_PROBLEM TO WORK ON:_
Everything from the line that contains "image explanation for example 2" to the end of the listing below, both ends included, is to be transcribed word for word, and nothing else.

── EXERCISE MATERIALS ──

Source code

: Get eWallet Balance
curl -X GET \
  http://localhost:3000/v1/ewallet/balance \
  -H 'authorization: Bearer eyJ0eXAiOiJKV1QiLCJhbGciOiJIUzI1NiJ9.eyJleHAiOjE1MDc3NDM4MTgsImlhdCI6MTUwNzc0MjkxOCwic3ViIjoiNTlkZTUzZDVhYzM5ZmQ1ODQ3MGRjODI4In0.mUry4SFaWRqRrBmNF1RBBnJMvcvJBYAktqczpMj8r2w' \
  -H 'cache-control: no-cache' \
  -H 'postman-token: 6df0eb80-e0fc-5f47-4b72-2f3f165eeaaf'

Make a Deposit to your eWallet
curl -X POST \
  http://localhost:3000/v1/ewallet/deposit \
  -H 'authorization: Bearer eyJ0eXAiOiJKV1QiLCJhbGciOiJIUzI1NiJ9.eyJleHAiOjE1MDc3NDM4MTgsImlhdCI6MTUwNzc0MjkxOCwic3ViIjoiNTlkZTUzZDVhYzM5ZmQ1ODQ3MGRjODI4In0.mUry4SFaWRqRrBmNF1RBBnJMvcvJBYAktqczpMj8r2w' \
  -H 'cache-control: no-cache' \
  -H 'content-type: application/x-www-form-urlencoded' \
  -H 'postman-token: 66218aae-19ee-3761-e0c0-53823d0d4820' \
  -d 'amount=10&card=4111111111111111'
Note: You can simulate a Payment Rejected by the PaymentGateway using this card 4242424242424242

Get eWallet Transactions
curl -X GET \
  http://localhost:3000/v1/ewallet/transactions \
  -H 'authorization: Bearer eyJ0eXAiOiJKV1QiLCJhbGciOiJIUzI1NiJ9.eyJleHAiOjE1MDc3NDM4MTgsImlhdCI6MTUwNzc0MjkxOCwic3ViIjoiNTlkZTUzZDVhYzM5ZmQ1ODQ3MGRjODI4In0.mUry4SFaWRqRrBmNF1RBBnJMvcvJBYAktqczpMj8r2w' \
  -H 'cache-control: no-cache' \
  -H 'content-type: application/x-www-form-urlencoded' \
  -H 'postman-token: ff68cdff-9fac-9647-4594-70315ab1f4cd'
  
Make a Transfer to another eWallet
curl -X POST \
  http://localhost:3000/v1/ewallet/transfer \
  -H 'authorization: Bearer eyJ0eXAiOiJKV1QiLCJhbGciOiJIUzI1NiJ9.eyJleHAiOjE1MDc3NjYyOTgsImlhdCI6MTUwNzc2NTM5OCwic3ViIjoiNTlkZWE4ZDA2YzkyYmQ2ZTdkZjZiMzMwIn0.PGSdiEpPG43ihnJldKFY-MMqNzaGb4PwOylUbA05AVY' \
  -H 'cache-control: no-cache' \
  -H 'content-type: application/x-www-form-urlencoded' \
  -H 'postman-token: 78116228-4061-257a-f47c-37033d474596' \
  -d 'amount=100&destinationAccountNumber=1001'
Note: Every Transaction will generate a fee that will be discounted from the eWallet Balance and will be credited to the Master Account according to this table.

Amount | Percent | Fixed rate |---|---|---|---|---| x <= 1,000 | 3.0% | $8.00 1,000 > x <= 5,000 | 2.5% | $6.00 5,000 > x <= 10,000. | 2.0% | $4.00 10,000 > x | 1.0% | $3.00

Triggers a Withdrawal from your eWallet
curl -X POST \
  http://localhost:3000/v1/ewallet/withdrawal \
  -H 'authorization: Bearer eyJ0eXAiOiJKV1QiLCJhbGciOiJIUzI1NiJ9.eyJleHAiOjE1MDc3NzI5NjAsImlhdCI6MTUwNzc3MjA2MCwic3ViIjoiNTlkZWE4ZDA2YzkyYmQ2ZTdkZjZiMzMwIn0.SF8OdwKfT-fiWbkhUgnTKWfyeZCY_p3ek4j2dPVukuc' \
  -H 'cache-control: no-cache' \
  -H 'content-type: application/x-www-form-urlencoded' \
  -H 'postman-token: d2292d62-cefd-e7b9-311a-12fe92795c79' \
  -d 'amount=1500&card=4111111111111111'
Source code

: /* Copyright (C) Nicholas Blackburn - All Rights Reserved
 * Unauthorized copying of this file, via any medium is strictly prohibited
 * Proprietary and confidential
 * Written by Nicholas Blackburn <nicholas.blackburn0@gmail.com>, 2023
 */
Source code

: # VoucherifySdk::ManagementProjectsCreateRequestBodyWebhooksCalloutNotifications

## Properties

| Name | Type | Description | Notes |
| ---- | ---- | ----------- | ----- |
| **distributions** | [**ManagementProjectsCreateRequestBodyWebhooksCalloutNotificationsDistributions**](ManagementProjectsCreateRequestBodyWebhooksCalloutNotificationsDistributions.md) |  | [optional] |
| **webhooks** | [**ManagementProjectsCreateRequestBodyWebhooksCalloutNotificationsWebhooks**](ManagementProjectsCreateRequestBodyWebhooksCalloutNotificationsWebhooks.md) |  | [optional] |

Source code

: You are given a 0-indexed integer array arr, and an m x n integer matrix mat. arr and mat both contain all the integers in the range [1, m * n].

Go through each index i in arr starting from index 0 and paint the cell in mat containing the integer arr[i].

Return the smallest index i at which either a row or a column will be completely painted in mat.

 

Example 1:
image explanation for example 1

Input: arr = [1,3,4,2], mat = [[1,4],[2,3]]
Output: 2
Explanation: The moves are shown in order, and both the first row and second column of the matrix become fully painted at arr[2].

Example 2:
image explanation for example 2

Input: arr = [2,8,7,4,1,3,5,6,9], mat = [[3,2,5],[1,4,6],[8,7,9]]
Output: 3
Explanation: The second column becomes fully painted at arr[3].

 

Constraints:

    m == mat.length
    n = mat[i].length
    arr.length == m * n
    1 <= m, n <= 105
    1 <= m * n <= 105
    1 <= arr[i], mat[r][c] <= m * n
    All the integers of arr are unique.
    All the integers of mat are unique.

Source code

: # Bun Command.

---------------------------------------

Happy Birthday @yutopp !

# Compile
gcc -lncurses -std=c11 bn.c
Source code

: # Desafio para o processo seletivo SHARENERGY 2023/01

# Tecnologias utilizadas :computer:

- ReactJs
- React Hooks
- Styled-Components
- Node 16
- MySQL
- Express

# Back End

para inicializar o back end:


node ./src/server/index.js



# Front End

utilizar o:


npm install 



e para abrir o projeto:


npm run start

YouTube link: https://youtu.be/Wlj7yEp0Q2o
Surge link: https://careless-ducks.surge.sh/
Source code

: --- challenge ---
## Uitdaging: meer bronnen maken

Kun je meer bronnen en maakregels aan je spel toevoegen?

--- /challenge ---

───

_RESPONSE:_
image explanation for example 2

Input: arr = [2,8,7,4,1,3,5,6,9], mat = [[3,2,5],[1,4,6],[8,7,9]]
Output: 3
Explanation: The second column becomes fully painted at arr[3].

 

Constraints:

    m == mat.length
    n = mat[i].length
    arr.length == m * n
    1 <= m, n <= 105
    1 <= m * n <= 105
    1 <= arr[i], mat[r][c] <= m * n
    All the integers of arr are unique.
    All the integers of mat are unique.

Source code

: # Bun Command.

---------------------------------------

Happy Birthday @yutopp !

# Compile
gcc -lncurses -std=c11 bn.c
Source code

: # Desafio para o processo seletivo SHARENERGY 2023/01

# Tecnologias utilizadas :computer:

- ReactJs
- React Hooks
- Styled-Components
- Node 16
- MySQL
- Express

# Back End

para inicializar o back end:


node ./src/server/index.js



# Front End

utilizar o:


npm install 



e para abrir o projeto:


npm run start

YouTube link: https://youtu.be/Wlj7yEp0Q2o
Surge link: https://careless-ducks.surge.sh/
Source code

: --- challenge ---
## Uitdaging: meer bronnen maken

Kun je meer bronnen en maakregels aan je spel toevoegen?

--- /challenge ---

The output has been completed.